Throughout a typical work day, call center agents deal with a wide variety of customer issues, emotions and personalities that manifest themselves in many different ways – for example frustration, anger, confusion, and/or a tendency to be long-winded. Regardless of the problem, concern or situation the customer is calling about, the call center agent must first address and acknowledge the "human side" of the conversation before moving on to the "business issue." Managing the conversation flow is one of the subtler proficiencies that agents need to learn, practice and employ when handling customer calls. There are many good training programs for communications skills that focus on effective call handling techniques, one of which has been developed by Kaset International.

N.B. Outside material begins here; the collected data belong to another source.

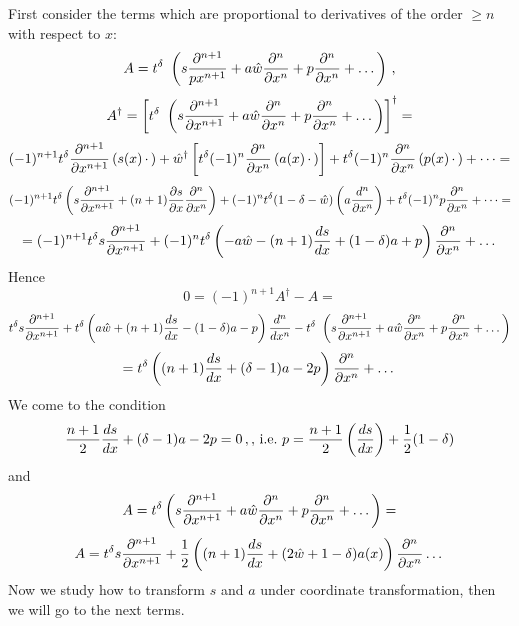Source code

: First consider the terms which are proportional to derivatives of the order $\geq n$ with respect to $x$:
           $$
       A=t^\delta\
          \left(
    s{\partial^{n+1}\over p x^{n+1}}
        +a\hat w {\partial^{n}\over \partial x^{n}}+
    p{\partial^{n}\over \partial x^{n}}
               +
            \dots
          \right)\,,
           $$
             $$
           A^\dagger=
             \left[
            t^\delta\
          \left(
    s{\partial^{n+1}\over \partial x^{n+1}}
        +a\hat w {\partial^{n}\over \partial x^{n}}+
    p{\partial^{n}\over \partial x^{n}}
               +
            \dots
          \right)
          \right]^\dagger=
             $$
        $$
        (-1)^{n+1}
    t^\delta {\partial^{n+1}\over \partial x^{n+1}}
    \left(s(x) \,\cdot\,\right)+
    \hat w^\dagger\left[t^\delta (-1)^n{\partial^{n}\over \partial x^{n}} \left(a(x) \,\cdot\,\right)\right]+
    t^\delta (-1)^n{\partial^{n}\over \partial x^{n}} \left(p(x) \,\cdot\,\right)+\dots=
        $$
        $$
        (-1)^{n+1}t^\delta
        \left(
    s{\partial^{n+1}\over \partial x^{n+1}}
    + (n+1) {\partial s\over \partial x}{\partial^{n}\over \partial x^{n}}\right)+
            (-1)^nt^\delta(1-\delta-\hat w)\left(a{d^{n}\over \partial x^{n}}\right)+
    t^\delta (-1)^np{\partial^{n}\over \partial x^{n}}+\dots=
        $$
        $$
=   (-1)^{n+1}
            t^\delta s{\partial^{n+1}\over \partial x^{n+1}}
    +
            (-1)^nt^\delta
            \left(-a\hat w
            -(n+1) {ds\over dx}
            +(1-\delta) a+
             p\right){\partial^{n}\over \partial x^{n}}
        +\dots
                $$
Hence
                  $$
      0=  (-1)^{n+1}A^\dagger-A=
                   $$
                   $$
       t^\delta s{\partial ^{n+1}\over \partial x^{n+1}}
                  +
            t^\delta
            \left(a\hat w
            +(n+1) {ds\over dx}
            -(1-\delta) a-
             p\right){d^{n}\over dx^{n}}
             -t^\delta\
          \left(
    s{\partial^{n+1}\over \partial x^{n+1}}
        +a\hat w {\partial^{n}\over \partial x^{n}}+
    p{\partial^{n}\over \partial x^{n}}
               +
            \dots
          \right)
                  $$
                  $$
      =t^\delta
            \left((n+1) {ds\over dx}
            +(\delta-1) a-2p
               \right){\partial^{n}\over \partial x^{n}}+\dots
                  $$
    We come to the condition
               $$
               {n+1\over 2}{ds\over dx}
            +(\delta-1) a-2p=0\,,,\,{\rm i.e.}\,\, p={n+1\over 2}\left({ds\over dx}\right)+
{1\over 2}(1-\delta)
               $$
          and
         $$
       A=t^\delta
          \left(
    s{\partial^{n+1}\over \partial x^{n+1}}
        +a\hat w {\partial^{n}\over \partial x^{n}}+
    p{\partial^{n}\over \partial x^{n}}
               +
            \dots
          \right)=
          $$
          $$
          A=t^\delta
    s{\partial^{n+1}\over \partial x^{n+1}}
        +{1\over 2}
        \left(
        (n+1){ds\over dx}+
        (2\hat w+1-\delta)a(x)
               \right) {\partial^{n}\over \partial x^{n}}
            \dots
          $$
Now we study how to transform $s$ and $a$ under coordinate transformation, then we will go to the
next terms.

With respect to "chatty" customers, here is an alternative perspective that is worth considering. When speaking with customers, agents must use effective listening skills to hone in on the explicit reason for the call to determine how they can best address the customer's need. At the same time they must be trained to listen for implicit concerns that the customer is trying to convey – these can be expressed in a word, tone or attitude. Customers often share a wealth of important and useful information about their life, situation and needs, during a call. (Marketing organizations often spend a great deal of money to obtain exactly the kind of information that customers freely share with call center agents.) Agents who are trained to zero in on these customer cues are highly effective in optimally matching the right products and programs to each customer's needs. In doing so, they are extending relationships with the company through valuable cross-sell/up-sell opportunities and building loyal and highly satisfied customers at the same time.